Posts Tagged ‘Recession Survival’

How To Profit From The Recession - Small Business Marketing Tips

Monday, July 14th, 2008

What do most small business owners do when faced with a recession?
What do they do when buyers are fewer and far between?

Earlier this week I blogged about how to grow your business when times are tough and I know that your instincts may be to do the wrong thing.

The natural tendency is to get scared and cut back on your marketing and hope that the downturn is short lived and you have cash to spend when business picks up.

Is this the right strategy? Is running scared the prudent path to higher profits?

For most businesses, running scared during a market downturn will only guarantee that they will come out at the bottom, when and if the market ever picks up. Builders are a great example.

When it was easy to get a mortgage, builders had buyers lined up ten deep at their door. All they needed was a business card and a yellow page listing to get all the clients they could handle. Here in Connecticut, unless you wanted to build a house of over 6,000 square feet you couldn’t even get a builder to return your calls.

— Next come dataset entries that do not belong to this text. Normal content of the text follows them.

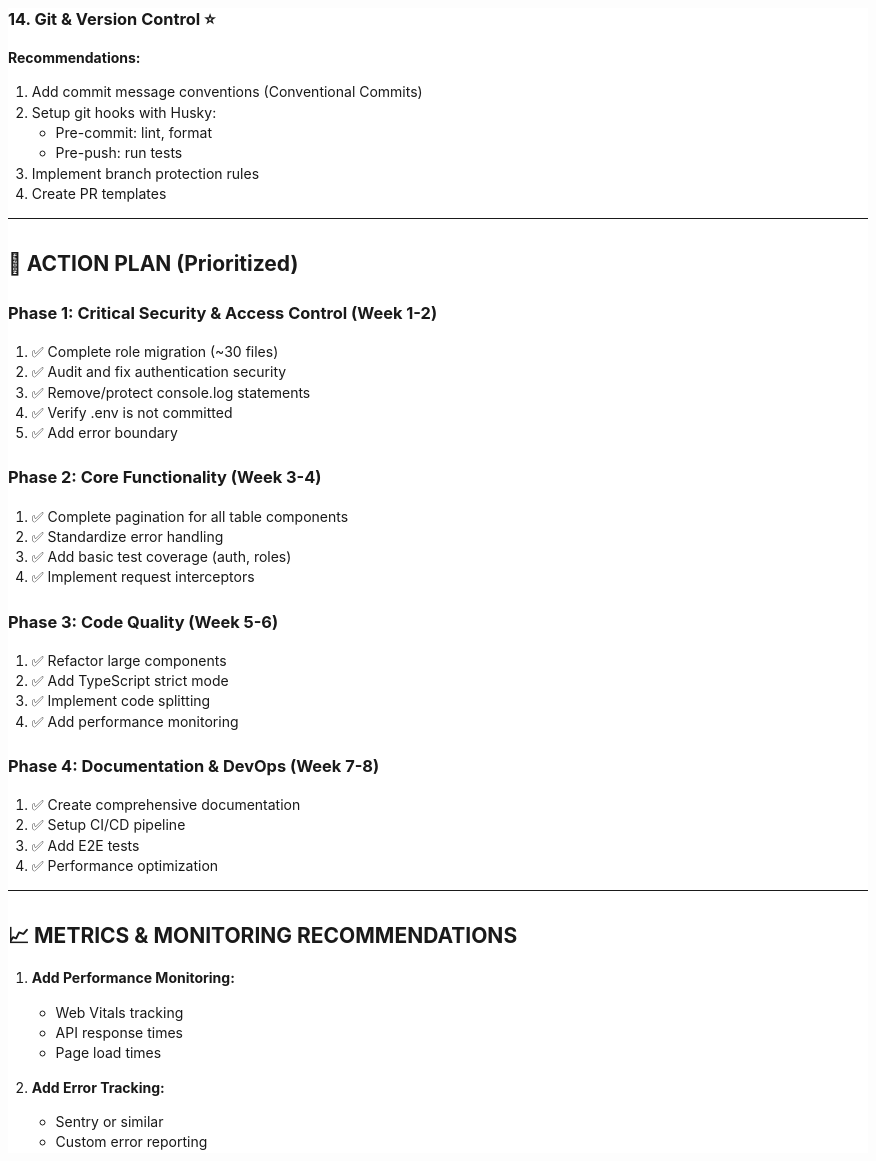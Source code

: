
### 14. **Git & Version Control** ⭐
**Recommendations:**
1. Add commit message conventions (Conventional Commits)
2. Setup git hooks with Husky:
   - Pre-commit: lint, format
   - Pre-push: run tests
3. Implement branch protection rules
4. Create PR templates

---

## 🎯 ACTION PLAN (Prioritized)

### Phase 1: Critical Security & Access Control (Week 1-2)
1. ✅ Complete role migration (~30 files)
2. ✅ Audit and fix authentication security
3. ✅ Remove/protect console.log statements
4. ✅ Verify .env is not committed
5. ✅ Add error boundary

### Phase 2: Core Functionality (Week 3-4)
1. ✅ Complete pagination for all table components
2. ✅ Standardize error handling
3. ✅ Add basic test coverage (auth, roles)
4. ✅ Implement request interceptors

### Phase 3: Code Quality (Week 5-6)
1. ✅ Refactor large components
2. ✅ Add TypeScript strict mode
3. ✅ Implement code splitting
4. ✅ Add performance monitoring

### Phase 4: Documentation & DevOps (Week 7-8)
1. ✅ Create comprehensive documentation
2. ✅ Setup CI/CD pipeline
3. ✅ Add E2E tests
4. ✅ Performance optimization

---

## 📈 METRICS & MONITORING RECOMMENDATIONS

1. **Add Performance Monitoring:**
   - Web Vitals tracking
   - API response times
   - Page load times

2. **Add Error Tracking:**
   - Sentry or similar
   - Custom error reporting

After ten or more years of easy money, the lending landscape has changed and any builder who thinks that waiting this out is the right solution will be out of business in a few years. It could easily be another ten years before interest rates peak and come down stimulating the next building boom.

I know you’re smarter than to think you can just wait out this recession. Smart business owners see recessions as the chance get ahead while others are running scared.

How can you prosper in this recession?
Use this proven small business marketing strategy >>

Even in a downturn you can always find more business than you can handle if you know how to market your business. The real estate market is a good example.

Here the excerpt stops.